Tuesday, 30 July 2013

Low ticket prices and impressive field make Senior Open a major success | Mark Tallentire

After four days of big crowds at Royal Birkdale it was a pity only a handful turned out to see Mark Wiebe beat Bernhard Langer at the fifth play-off hole before the morning rush-hour

The irony was that only a handful of people were present to see the culmination of the Senior Open, coming as it did after an 8am start on Monday and a lost three hours due to electrical storms the evening before which saw the play-off between Mark Wiebe and Bernhard Langer adjourned after two more trips down the 18th had failed to separate them and night had fallen.

Three more times the pair played the hole before Langer blinked and made bogey, allowing the unsung American to slip away with the Claret Jug-lookalike for the over 50s.

The drama on the Sunday evening, when they finished in near darkness at 9.41pm, had been beamed around the world, delaying Sky's coverage of the Canadian Open, and by the end of it the Senior Open had registered in the consciousness of the armchair golf watcher as much as it had with the Merseyside public who turned out in record numbers over the previous five days at Royal Birkdale.

The Senior Open has been contested 27 times but it first appeared on the rotation as a major in 2003 and slowly but surely it has found its place on the calendar. More than 45,000 people wandered round the historic Lancashire links last week, paying £30 a day for the privilege and only £10 for Wednesday's practice, with Friday's attendance of 12,218 an individual record for the Senior Open. The five-day total was up 10% on the previous best, the 41,170 present at Royal Troon in 2008.

Decent weather marked the majority of the tournament and that helped but so did the working man's price, a marked contrast to the Open at Muirfield the previous week, which had the R&A hoping for 170,000 – 10,000 more than the course got previously in 2002 – and getting 142,000-plus, thanks largely to the £75 admission price and the BBC's excellent TV coverage.

This time Birkdale was treated to a field responsible for 25 major titles in total, with next year's USA Ryder Cup captain Tom Watson responsible for eight of that number, quite apart from winning the Senior Open three times in the 10 previous years since its inception as a senior major.

"It has developed beautifully as a tournament because we play such great courses," the American said after finishing at eight over par on Sunday and in a disappointing tie for 36th place. "We play these classic, wonderful golf courses every year and that brings people over here from across the pond. These are great tests of golf and that's fitting for the Senior Open."

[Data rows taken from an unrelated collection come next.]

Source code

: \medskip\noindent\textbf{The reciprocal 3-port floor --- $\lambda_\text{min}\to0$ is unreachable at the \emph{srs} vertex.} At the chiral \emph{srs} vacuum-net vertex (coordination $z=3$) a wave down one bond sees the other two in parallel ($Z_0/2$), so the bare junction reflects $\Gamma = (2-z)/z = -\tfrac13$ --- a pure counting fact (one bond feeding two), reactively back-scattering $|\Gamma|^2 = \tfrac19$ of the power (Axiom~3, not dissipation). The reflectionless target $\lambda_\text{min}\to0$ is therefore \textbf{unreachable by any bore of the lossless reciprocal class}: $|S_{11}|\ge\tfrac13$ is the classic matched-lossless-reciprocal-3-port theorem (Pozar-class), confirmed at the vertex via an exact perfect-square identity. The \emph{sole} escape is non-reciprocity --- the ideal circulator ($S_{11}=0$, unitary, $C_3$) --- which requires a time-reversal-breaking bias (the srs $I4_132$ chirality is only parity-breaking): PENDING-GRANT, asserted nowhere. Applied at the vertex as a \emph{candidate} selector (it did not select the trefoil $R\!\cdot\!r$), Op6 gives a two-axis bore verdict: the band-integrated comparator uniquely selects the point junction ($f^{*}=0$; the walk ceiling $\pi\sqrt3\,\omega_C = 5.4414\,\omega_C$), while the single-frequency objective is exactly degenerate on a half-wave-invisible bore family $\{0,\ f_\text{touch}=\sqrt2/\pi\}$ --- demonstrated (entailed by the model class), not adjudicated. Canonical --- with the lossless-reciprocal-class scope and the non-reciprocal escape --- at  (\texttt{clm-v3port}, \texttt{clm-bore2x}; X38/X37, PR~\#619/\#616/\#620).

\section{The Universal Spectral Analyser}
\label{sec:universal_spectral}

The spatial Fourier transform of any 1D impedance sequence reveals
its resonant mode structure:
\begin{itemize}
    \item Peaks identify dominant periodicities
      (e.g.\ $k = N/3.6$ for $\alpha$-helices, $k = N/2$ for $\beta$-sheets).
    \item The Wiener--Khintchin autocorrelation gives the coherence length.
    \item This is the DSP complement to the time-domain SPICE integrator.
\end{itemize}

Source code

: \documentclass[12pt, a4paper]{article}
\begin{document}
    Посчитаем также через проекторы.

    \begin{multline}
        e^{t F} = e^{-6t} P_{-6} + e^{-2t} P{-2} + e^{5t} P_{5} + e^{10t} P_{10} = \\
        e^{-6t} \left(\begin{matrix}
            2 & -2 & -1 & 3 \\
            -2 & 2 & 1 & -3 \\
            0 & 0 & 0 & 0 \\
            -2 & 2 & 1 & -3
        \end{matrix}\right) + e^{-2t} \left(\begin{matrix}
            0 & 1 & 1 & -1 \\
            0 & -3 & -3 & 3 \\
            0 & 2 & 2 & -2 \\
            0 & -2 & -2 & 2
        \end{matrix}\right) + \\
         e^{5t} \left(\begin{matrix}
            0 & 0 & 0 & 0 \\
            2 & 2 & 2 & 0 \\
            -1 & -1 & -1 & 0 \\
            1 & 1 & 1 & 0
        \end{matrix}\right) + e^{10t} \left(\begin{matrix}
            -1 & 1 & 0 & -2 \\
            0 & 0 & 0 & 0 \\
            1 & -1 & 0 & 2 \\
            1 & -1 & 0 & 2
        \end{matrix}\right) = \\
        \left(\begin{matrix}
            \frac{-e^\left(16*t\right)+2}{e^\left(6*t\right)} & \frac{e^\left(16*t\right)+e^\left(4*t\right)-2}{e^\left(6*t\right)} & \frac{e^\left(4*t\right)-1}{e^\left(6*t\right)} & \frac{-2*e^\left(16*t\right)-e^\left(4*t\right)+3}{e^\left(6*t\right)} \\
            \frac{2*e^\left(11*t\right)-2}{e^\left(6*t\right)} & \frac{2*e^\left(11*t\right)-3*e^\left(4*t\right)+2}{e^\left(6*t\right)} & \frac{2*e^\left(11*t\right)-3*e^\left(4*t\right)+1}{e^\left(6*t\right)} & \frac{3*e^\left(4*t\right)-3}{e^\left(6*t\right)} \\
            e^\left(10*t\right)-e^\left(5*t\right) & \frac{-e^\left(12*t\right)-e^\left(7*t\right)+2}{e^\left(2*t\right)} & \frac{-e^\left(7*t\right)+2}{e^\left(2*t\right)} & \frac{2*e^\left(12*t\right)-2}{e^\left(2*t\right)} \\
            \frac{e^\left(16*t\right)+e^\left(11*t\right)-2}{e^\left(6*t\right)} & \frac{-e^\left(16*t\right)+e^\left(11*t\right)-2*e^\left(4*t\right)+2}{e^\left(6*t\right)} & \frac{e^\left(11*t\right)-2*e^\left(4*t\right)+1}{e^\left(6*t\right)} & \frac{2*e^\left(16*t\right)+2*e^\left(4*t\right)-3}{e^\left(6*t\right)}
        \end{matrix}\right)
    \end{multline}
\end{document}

Watson, now 63, is looking forward to 2014 already and not just because he will be bringing the USA team to Gleneagles to try to regain the Ryder Cup. "I'll be back playing next year, sure. I'll be back at the Open at Hoylake and will play at Royal Porthcawl down in Wales, which is a damn good golf course."

Cynics may point out that Senior Open fields are not as deep as those at regular majors but the fact that this year's tournament was played off the back tees which were used for the 2008 Open won by Padraig Harrington meant the Birkdale course was playing its full length, albeit with a tolerable wind, and there was nothing dumbed down about the spectacle. Langer and Wiebe finished at nine under for their four rounds, with the German two shots better than that when he botched his 72nd hole by taking four to get down from a green-side bunker and slipped into sudden death. Wiebe had returned a four-under 66 just to give himself an outside chance of a play-off.

For Colin Montgomerie, just past the age threshold and without a European Tour win since 2007, it was a first appearance in Europe's only senior major and, though he was typically disappointed after failing to challenge in the final round, he was positively ebullient about the tournament beforehand and the opportunities the Champions Tour offers for the older generation.

"This is the most important event of the year for a British over-50 player," the Scot said. "It's the most important and the biggest one. This is very rare in sport that you get an opportunity for a complete new chapter in one's life at 50. It's the only sport I can think of that you can start again and really mean it at 50. We're very fortunate to have this facility."

Wiebe, a Colorado-based 55-year-old who won only twice on the US Tour – and those in the mid-80s – would concur. This was his fourth victory on the Champions Tour since he joined it in 2007 and, as well as a cheque for €240,000 and the Senior Claret Jug, he secured a place in next year's Open at nearby Hoylake.